We are not doing that here, we are only ever exercising the fast path equivalent to Mutex::try_lock, because whenever the lock is not immediately available, we drop the MutexLockFuture instead of waiting to be waked to poll it again.
However, storing the lock in the data structure would make it easy to accidentally deadlock. So a good design might be creating an awkward-to-store(borrowing) AsyncRead adapter that wraps the lock:
pub struct SmolSocket<'a> {
stack: Arc<futures::lock::Mutex<SmolStackWithDevice<'a>>>,
}
impl<'a> SmolSocket<'a> {
fn read(&'a self) -> Reader<'a> {
Reader::Locking(self.stack.lock())
}
}
pub enum Reader<'a> {
Locking(futures::lock::MutexLockFuture<'a, SmolStackWithDevice<'a>>),
Locked(futures::lock::MutexGuard<'a, SmolStackWithDevice<'a>>),
}
impl<'a> AsyncRead for Reader<'a> {
fn poll_read(
self: Pin<&mut Self>,
cx: &mut Context<'_>,
buf: &mut tokio::io::ReadBuf<'_>,
) -> Poll<std::io::Result<()>> {
let this = self.get_mut();
match this {
Reader::Locking(f) => {
*this = Reader::Locked(ready!(Pin::new(f).poll(cx)));
println!("acquired lock");
Pin::new(this).poll_read(cx, buf)
}
Reader::Locked(l) => Pin::new(&mut **l).poll_read(cx, buf),
}
}
}
#[tokio::main(flavor = "current_thread")]
async fn main() {
let data = b"HORSE";
let mut buf = [0; 5];
let s = SmolSocket {
stack: Arc::new(
SmolStackWithDevice {
counter: 0,
data: &data[..],
}
.into(),
),
};
s.read().read_exact(&mut buf).await.unwrap();
println!("{}", String::from_utf8_lossy(&buf));
}
Look at it go! (executable Playground link)

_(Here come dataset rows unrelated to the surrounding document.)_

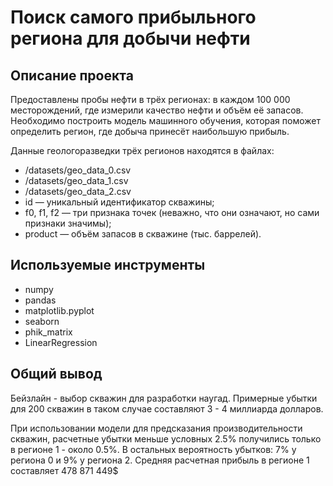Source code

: # Поиск самого прибыльного региона для добычи нефти

## Описание проекта

Предоставлены пробы нефти в трёх регионах: в каждом 100 000 месторождений, где измерили качество нефти и объём её запасов. Необходимо построить модель машинного обучения, которая поможет определить регион, где добыча принесёт наибольшую прибыль.

Данные геологоразведки трёх регионов находятся в файлах: 
* /datasets/geo_data_0.csv
* /datasets/geo_data_1.csv
* /datasets/geo_data_2.csv
* id — уникальный идентификатор скважины;
* f0, f1, f2 — три признака точек (неважно, что они означают, но сами признаки значимы);
* product — объём запасов в скважине (тыс. баррелей).

## Используемые инструменты

* numpy
* pandas
* matplotlib.pyplot
* seaborn
* phik_matrix
* LinearRegression

## Общий вывод

Бейзлайн - выбор скважин для разработки наугад. Примерные убытки для 200 скважин в таком случае составляют 3 - 4 миллиарда долларов.
    
При использовании модели для предсказания производительности скважин, расчетные убытки  меньше условных 2.5% получились только в регионе 1 - около 0.5%. В остальных вероятность убытков: 7% у региона 0 и 9% у региона 2. Средняя расчетная прибыль в регионе 1 составляет 478 871 449$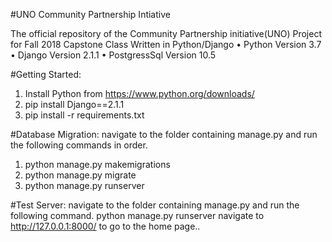 #UNO Community Partnership Intiative

The official repository of the Community Partnership initiative(UNO) Project for Fall 2018 Capstone Class Written in Python/Django
    •	Python Version 3.7 
    •	Django Version 2.1.1
    •	PostgressSql Version 10.5


#Getting Started:
1.	Install Python from https://www.python.org/downloads/
2.	pip install Django==2.1.1
3.	pip install -r requirements.txt


#Database Migration:
navigate to the folder containing manage.py and run the following commands in order.
1.	python manage.py makemigrations
2.	python manage.py migrate
3.	python manage.py runserver


#Test Server:
navigate to the folder containing manage.py and run the following command. python manage.py runserver navigate to http://127.0.0.1:8000/ to go to the home page..


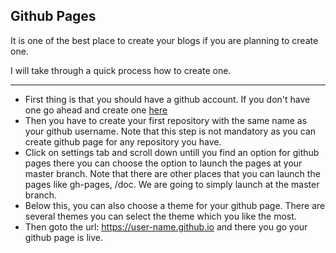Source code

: ## Github Pages
It is one of the best place to create your blogs if you are planning to create one.
 
I will take through a quick process how to create one.

* * *
* First thing is that you should have a github account. If you don't have one go ahead and create one [here](https://github.com)
* Then you have to create your first repository with the same name as your github username. Note that this step is not mandatory as you can create github page for any repository you have.
* Click on settings tab and scroll down untill you find an option for github pages there you can choose the option to launch the pages at your master branch. Note that there are other places that you can launch the pages like gh-pages, /doc. We are going to simply launch at the master branch.
* Below this, you can also choose a theme for your github page. There are several themes you can select the theme which you like the most.
* Then goto the url: https://user-name.github.io and there you go your github page is live.
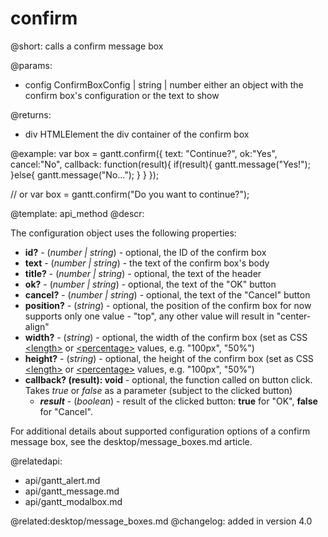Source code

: confirm
=============

@short:
	calls a confirm message box

@params:

- config		ConfirmBoxConfig | string | number			either an object with the confirm box's configuration or the text to show

@returns:

- div			HTMLElement		the div container of the confirm box

@example:
var box = gantt.confirm({
    text: "Continue?",
    ok:"Yes", 
    cancel:"No",
    callback: function(result){
        if(result){
            gantt.message("Yes!");
        }else{
            gantt.message("No...");
        }
    }
});

// or
var box = gantt.confirm("Do you want to continue?");

@template:	api_method
@descr:

The configuration object uses the following properties:

- <span class=subproperty>**id?**</span> - (*number | string*) - optional, the ID of the confirm box
- <span class=subproperty>**text**</span> - (*number | string*) - the text of the confirm box's body
- <span class=subproperty>**title?**</span> - (*number | string*) - optional, the text of the header
- <span class=subproperty>**ok?**</span> - (*number | string*) - optional, the text of the "OK" button
- <span class=subproperty>**cancel?**</span> - (*number | string*) - optional, the text of the "Cancel" button
- <span class=subproperty>**position?**</span> - (*string*) - optional, the position of the confirm box for now supports only one value - "top", any other value will result in "center-align"
- <span class=subproperty>**width?**</span> - (*string*) - optional, the width of the confirm box (set as CSS [&#60;length&#62;](https://developer.mozilla.org/en-US/docs/Web/CSS/length) or
	[&#60;percentage&#62;](https://developer.mozilla.org/en-US/docs/Web/CSS/percentage) values, e.g. "100px", "50%")
- <span class=subproperty>**height?**</span> - (*string*) - optional, the height of the confirm box (set as CSS [&#60;length&#62;](https://developer.mozilla.org/en-US/docs/Web/CSS/length) or
	[&#60;percentage&#62;](https://developer.mozilla.org/en-US/docs/Web/CSS/percentage) values, e.g. "100px", "50%")
- <span class=submethod>**callback? (result): void**</span> - optional, the function called on button click. Takes *true* or *false* as a parameter (subject to the clicked button)
    - **_result_** - (*boolean*) - result of the clicked button: **true** for "OK", **false** for "Cancel".


For additional details about supported configuration options of a confirm message box, see the desktop/message_boxes.md article.


@relatedapi:
- api/gantt_alert.md
- api/gantt_message.md
- api/gantt_modalbox.md

@related:desktop/message_boxes.md
@changelog:
added in version 4.0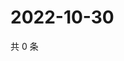 # 2022-10-30

共 0 条

<!-- BEGIN WEIBO -->
<!-- 最后更新时间 Sun Oct 30 2022 17:00:45 GMT+0800 (China Standard Time) -->

<!-- END WEIBO -->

This works out, because both the LockFuture and our SmolStackWithDevice are Unpin (non-self-referential) and so we don't have to guarantee we aren't moving them.
In a general case, for example if your SmolStackWithDevice is not Unpin, you'd have to project the Pin like this:
unsafe {
let this = self.get_unchecked_mut();
match this {
Reader::Locking(f) => {
*this = Reader::Locked(ready!(Pin::new_unchecked(f).poll(cx)));
println!("acquired lock");
Pin::new_unchecked(this).poll_read(cx, buf)
}
Reader::Locked(l) => Pin::new_unchecked(&mut **l).poll_read(cx, buf),
}
}
Not sure how to encapsulate the unsafety, pin_project isn't enough here, as we also need to dereference the guard.
But this only acquires the lock once, and drops it when the Reader is dropped, so, great success.
You can also see that it doesn't deadlock if you do
let mut r1 = s.read();
let mut r2 = s.read();
r1.read_exact(&mut buf[..3]).await.unwrap();
drop(r1);
r2.read_exact(&mut buf[3..]).await.unwrap();
println!("{}", String::from_utf8_lossy(&buf));
This is only possible because we deferred locking until polling.